## TASK
Pictures in the data must not be copied, but everything else should be output exactly.

## DATA FOR PROCESSING

------------------------------------------------------------

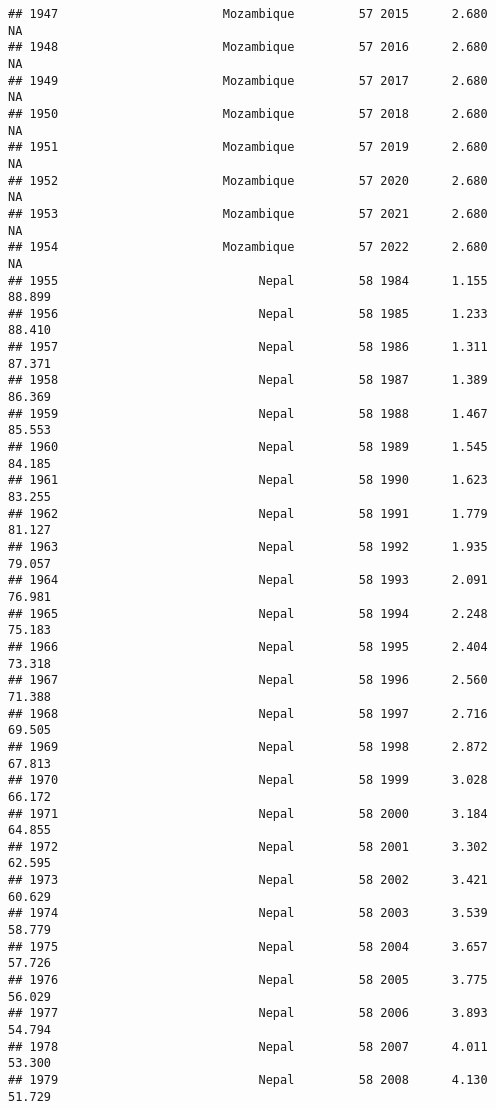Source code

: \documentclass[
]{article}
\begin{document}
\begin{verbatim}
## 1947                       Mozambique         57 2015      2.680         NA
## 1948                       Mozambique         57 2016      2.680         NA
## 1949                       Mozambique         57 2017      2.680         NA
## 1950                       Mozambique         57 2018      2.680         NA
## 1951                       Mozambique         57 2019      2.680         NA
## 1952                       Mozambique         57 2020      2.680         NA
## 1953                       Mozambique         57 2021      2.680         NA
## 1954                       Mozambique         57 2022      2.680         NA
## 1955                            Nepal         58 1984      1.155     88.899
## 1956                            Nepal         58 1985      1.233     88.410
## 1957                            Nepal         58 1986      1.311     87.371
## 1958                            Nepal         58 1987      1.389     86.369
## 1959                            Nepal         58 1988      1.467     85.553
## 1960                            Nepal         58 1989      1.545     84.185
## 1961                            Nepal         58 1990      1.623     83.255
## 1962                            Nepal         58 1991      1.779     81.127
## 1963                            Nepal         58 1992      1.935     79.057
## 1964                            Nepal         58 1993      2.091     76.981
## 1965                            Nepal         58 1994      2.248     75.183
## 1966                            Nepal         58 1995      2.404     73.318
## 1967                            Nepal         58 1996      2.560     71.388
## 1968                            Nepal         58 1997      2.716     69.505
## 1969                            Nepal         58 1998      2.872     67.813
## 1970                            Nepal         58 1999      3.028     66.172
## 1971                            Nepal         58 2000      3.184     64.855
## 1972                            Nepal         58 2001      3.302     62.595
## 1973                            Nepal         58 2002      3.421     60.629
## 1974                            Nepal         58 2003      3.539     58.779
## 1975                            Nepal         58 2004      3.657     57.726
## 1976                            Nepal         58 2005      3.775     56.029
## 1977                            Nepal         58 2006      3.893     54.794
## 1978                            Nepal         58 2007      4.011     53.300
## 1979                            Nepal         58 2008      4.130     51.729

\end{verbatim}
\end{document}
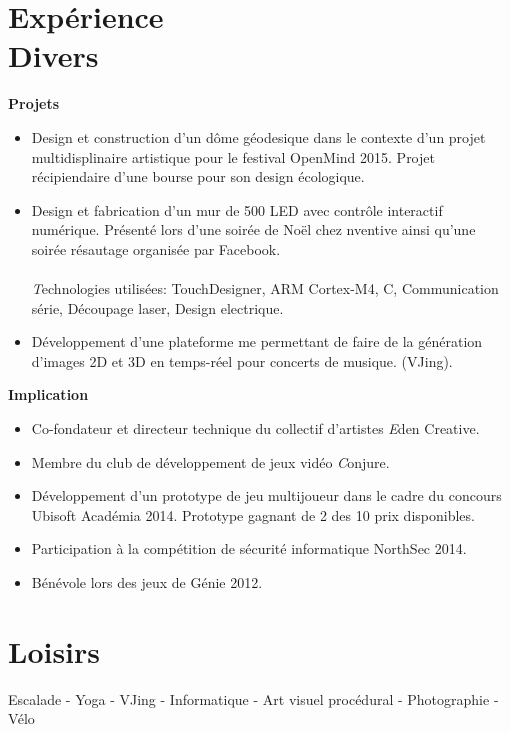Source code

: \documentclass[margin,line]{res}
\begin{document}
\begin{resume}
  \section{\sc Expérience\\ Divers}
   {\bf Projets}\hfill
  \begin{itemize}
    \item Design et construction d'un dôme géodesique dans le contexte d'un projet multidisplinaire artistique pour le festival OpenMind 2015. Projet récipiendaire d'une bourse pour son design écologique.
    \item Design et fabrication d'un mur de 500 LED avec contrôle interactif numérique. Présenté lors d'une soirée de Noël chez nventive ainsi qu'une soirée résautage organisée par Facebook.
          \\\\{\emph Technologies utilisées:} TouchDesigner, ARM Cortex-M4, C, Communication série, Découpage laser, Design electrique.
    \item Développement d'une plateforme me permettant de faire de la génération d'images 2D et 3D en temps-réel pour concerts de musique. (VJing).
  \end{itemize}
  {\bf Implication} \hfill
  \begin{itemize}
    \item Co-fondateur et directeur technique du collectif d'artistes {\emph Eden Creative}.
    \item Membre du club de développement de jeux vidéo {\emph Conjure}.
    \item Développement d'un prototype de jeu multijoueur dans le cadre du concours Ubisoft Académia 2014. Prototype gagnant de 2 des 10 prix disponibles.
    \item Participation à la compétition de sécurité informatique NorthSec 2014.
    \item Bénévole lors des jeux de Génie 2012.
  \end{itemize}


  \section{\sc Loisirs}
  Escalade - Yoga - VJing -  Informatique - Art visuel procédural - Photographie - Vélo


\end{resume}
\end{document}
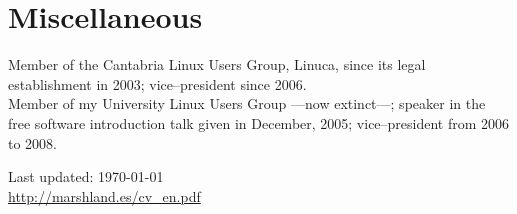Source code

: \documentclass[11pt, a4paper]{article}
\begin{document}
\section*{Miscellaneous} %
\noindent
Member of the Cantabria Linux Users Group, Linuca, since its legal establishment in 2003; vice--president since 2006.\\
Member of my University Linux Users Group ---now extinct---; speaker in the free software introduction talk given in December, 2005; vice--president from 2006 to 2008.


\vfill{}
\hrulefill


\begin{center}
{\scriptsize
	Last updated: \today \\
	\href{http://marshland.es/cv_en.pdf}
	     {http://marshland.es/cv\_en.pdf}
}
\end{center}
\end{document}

------------------------------------------------------------

## RESULT FOR THIS TASK
Source code

: \documentclass[
]{article}
\begin{document}
\begin{verbatim}
## 1947                       Mozambique         57 2015      2.680         NA
## 1948                       Mozambique         57 2016      2.680         NA
## 1949                       Mozambique         57 2017      2.680         NA
## 1950                       Mozambique         57 2018      2.680         NA
## 1951                       Mozambique         57 2019      2.680         NA
## 1952                       Mozambique         57 2020      2.680         NA
## 1953                       Mozambique         57 2021      2.680         NA
## 1954                       Mozambique         57 2022      2.680         NA
## 1955                            Nepal         58 1984      1.155     88.899
## 1956                            Nepal         58 1985      1.233     88.410
## 1957                            Nepal         58 1986      1.311     87.371
## 1958                            Nepal         58 1987      1.389     86.369
## 1959                            Nepal         58 1988      1.467     85.553
## 1960                            Nepal         58 1989      1.545     84.185
## 1961                            Nepal         58 1990      1.623     83.255
## 1962                            Nepal         58 1991      1.779     81.127
## 1963                            Nepal         58 1992      1.935     79.057
## 1964                            Nepal         58 1993      2.091     76.981
## 1965                            Nepal         58 1994      2.248     75.183
## 1966                            Nepal         58 1995      2.404     73.318
## 1967                            Nepal         58 1996      2.560     71.388
## 1968                            Nepal         58 1997      2.716     69.505
## 1969                            Nepal         58 1998      2.872     67.813
## 1970                            Nepal         58 1999      3.028     66.172
## 1971                            Nepal         58 2000      3.184     64.855
## 1972                            Nepal         58 2001      3.302     62.595
## 1973                            Nepal         58 2002      3.421     60.629
## 1974                            Nepal         58 2003      3.539     58.779
## 1975                            Nepal         58 2004      3.657     57.726
## 1976                            Nepal         58 2005      3.775     56.029
## 1977                            Nepal         58 2006      3.893     54.794
## 1978                            Nepal         58 2007      4.011     53.300
## 1979                            Nepal         58 2008      4.130     51.729

\end{verbatim}
\end{document}
Source code

: \documentclass[margin,line]{res}
\begin{document}
\begin{resume}
  \section{\sc Expérience\\ Divers}
   {\bf Projets}\hfill
  \begin{itemize}
    \item Design et construction d'un dôme géodesique dans le contexte d'un projet multidisplinaire artistique pour le festival OpenMind 2015. Projet récipiendaire d'une bourse pour son design écologique.
    \item Design et fabrication d'un mur de 500 LED avec contrôle interactif numérique. Présenté lors d'une soirée de Noël chez nventive ainsi qu'une soirée résautage organisée par Facebook.
          \\\\{\emph Technologies utilisées:} TouchDesigner, ARM Cortex-M4, C, Communication série, Découpage laser, Design electrique.
    \item Développement d'une plateforme me permettant de faire de la génération d'images 2D et 3D en temps-réel pour concerts de musique. (VJing).
  \end{itemize}
  {\bf Implication} \hfill
  \begin{itemize}
    \item Co-fondateur et directeur technique du collectif d'artistes {\emph Eden Creative}.
    \item Membre du club de développement de jeux vidéo {\emph Conjure}.
    \item Développement d'un prototype de jeu multijoueur dans le cadre du concours Ubisoft Académia 2014. Prototype gagnant de 2 des 10 prix disponibles.
    \item Participation à la compétition de sécurité informatique NorthSec 2014.
    \item Bénévole lors des jeux de Génie 2012.
  \end{itemize}


  \section{\sc Loisirs}
  Escalade - Yoga - VJing -  Informatique - Art visuel procédural - Photographie - Vélo


\end{resume}
\end{document}
Source code

: \documentclass[11pt, a4paper]{article}
\begin{document}
\section*{Miscellaneous} %
\noindent
Member of the Cantabria Linux Users Group, Linuca, since its legal establishment in 2003; vice--president since 2006.\\
Member of my University Linux Users Group ---now extinct---; speaker in the free software introduction talk given in December, 2005; vice--president from 2006 to 2008.


\vfill{}
\hrulefill


\begin{center}
{\scriptsize
	Last updated: \today \\
	\href{http://marshland.es/cv_en.pdf}
	     {http://marshland.es/cv\_en.pdf}
}
\end{center}
\end{document}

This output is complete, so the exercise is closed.